"As you wander throughout life, brother
Whatever be your goal,
Keep your eye upon the doughnut,
and not upon the hole."
(On wall mural in old Mayflower Hotel coffee shop in Washington DC)
This is probably good advice, but it really depends on the size of the hole that you, or people you care about, are about to fall into. An estimated 24-38% of enrollees in Medicare Part D are expected to hit the doughnut hole, where they have no coverage for prescription drugs, but do have to keep paying the insurance premiums. Many will hit this hole much earlier than they expected, because of an apparently little understood provision in the plan.
(More below the fold)
The shock of seniors who are already falling into the Medicare Part D(isaster)doughnut hole is discussed in an
AARP magazine article this month. And no, the irony of AARP identifying this as a problem after they lobbied heavily for Medicare Part D has not escaped me.
"It blew my mind," says Carolyn Taylor, a 66-year old retiree from Phoenix "I couldn't believe that in only four months I'd be in the doughnut hole." Early in May, her monthly out-of-pocket cost for her six drugs ballooned from $30 co-pays to paying full price--$99 for one drug, for example, $184 for another.

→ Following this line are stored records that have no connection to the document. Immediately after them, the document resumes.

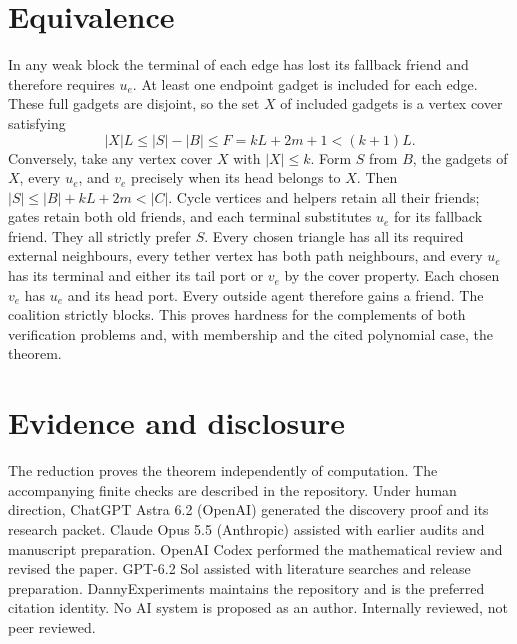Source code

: \documentclass[11pt,a4paper]{amsart}
\begin{document}
\section{Equivalence}
In any weak block the terminal of each edge has lost its fallback friend and therefore requires $u_e$. At least one endpoint gadget is included for each edge. These full gadgets are disjoint, so the set $X$ of included gadgets is a vertex cover satisfying
\[
 |X|L\le |S|-|B|\le F=kL+2m+1<(k+1)L .
\]
Conversely, take any vertex cover $X$ with $|X|\le k$. Form $S$ from $B$, the gadgets of $X$, every $u_e$, and $v_e$ precisely when its head belongs to $X$. Then $|S|\le |B|+kL+2m<|C|$. Cycle vertices and helpers retain all their friends; gates retain both old friends, and each terminal substitutes $u_e$ for its fallback friend. They all strictly prefer $S$. Every chosen triangle has all its required external neighbours, every tether vertex has both path neighbours, and every $u_e$ has its terminal and either its tail port or $v_e$ by the cover property. Each chosen $v_e$ has $u_e$ and its head port. Every outside agent therefore gains a friend. The coalition strictly blocks. This proves hardness for the complements of both verification problems and, with membership and the cited polynomial case, the theorem.

\section*{Evidence and disclosure}
The reduction proves the theorem independently of computation. The accompanying finite checks are described in the repository. Under human direction, ChatGPT Astra 6.2 (OpenAI) generated the discovery proof and its research packet. Claude Opus 5.5 (Anthropic) assisted with earlier audits and manuscript preparation. OpenAI Codex performed the mathematical review and revised the paper. GPT-6.2 Sol assisted with literature searches and release preparation. DannyExperiments maintains the repository and is the preferred citation identity. No AI system is proposed as an author. Internally reviewed, not peer reviewed.


\end{document}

Taylor hadn't grasped that the $2,250 limit in the initial coverage period prior to the gap means total drug costs: what her plan had contributed as well as what she had paid. "I didn't understand that" she says." (In and out of the doughnut hole, Patricia Barry, AARP June 2006.)

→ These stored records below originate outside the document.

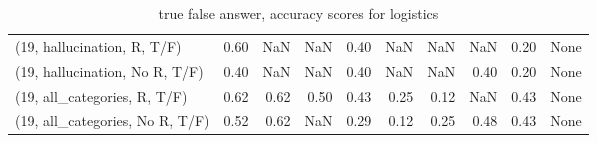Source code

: \begin{table*}[h!]
\begin{adjustbox}{width=2\columnwidth,center}
\begin{tabular}{lrrr|rrr|rrr}
(19, hallucination, R, T/F)           &                      0.60 &                   NaN &                       NaN &                          0.40 &                       NaN &                           NaN &                                    NaN &                               0.20 &                                  None \\
(19, hallucination, No R, T/F)        &                      0.40 &                   NaN &                       NaN &                          0.40 &                       NaN &                           NaN &                                   0.40 &                               0.20 &                                  None \\
(19, all\_categories, R, T/F)          &                      0.62 &                  0.62 &                      0.50 &                          0.43 &                      0.25 &                          0.12 &                                    NaN &                               0.43 &                                  None \\
(19, all\_categories, No R, T/F)       &                      0.52 &                  0.62 &                       NaN &                          0.29 &                      0.12 &                          0.25 &                                   0.48 &                               0.43 &                                  None \\


\bottomrule
\end{tabular}
\end{adjustbox}
\caption{true false answer, accuracy scores for logistics}
\end{table*}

BTW, the $2,250 she paid includes deductible and co-pays, but not insurance premiums, or any drugs she bought out of network, e.g., if they weren't on her formulary. And off formulary drugs, or drugs from foreign sources won't count towards the coverage gap total of $2,850.00 she will have to fork out until she hits the "catastrophic coverage" threshold: $3,795.00 this year (again, note this does not include premiums). So a lot of the seniors whom lying Leavitt said are saving money on this plan are waking up to find out it was much more expensive that they thought.
I thought I was a pretty good reader, but I didn't pick up on the point that the initial coverage ceiling represented the total cost of the drugs, not just the portion payed by the insured. Indeed, the AARP article indicates that many seniors did not understand how this provision worked. "She's not alone, "The coverage gap is a totally new phenomenon that you don't have in your auto, fire or home insurance, so it's one of the hardest features for people to comprehend," says Stephen Schondelmeyer, a drug benefit expert at the University of Minnesota. "It's like having flood insurance--but for the summer months, when you might need it, they don't cover it."" (Ibid.)
Try to imagine the impact of those kind of out-of-pocket expenses on someone living a marginal existence on a retirement income, or on Social Security. Especially now at a time when the cost of everything else, including essentials like food and heating oil, is markedly increasing. How many seniors will give up on the medications that are keeping them alive, especially if these are medications for high blood pressure, or other chronic diseases in which the damage from stopping may not be immediately obvious? How many of our mothers and fathers will fall into this hole and not come out alive on the other side?
But outrage alone, while cleansing, isn't going to help these folks. Channeling the outrage, both of the seniors and our own, into energy at the polls in November will indeed help us keep our "eye on the doughnut." This should be a good issue for our Democratic candidates,.and it is up to us to keep it in their sites. It's also a good issue to develop and discuss at your local nursing home, assisted living center, or active seniors development. Seniors vote; its high time more of them vote for Democrats.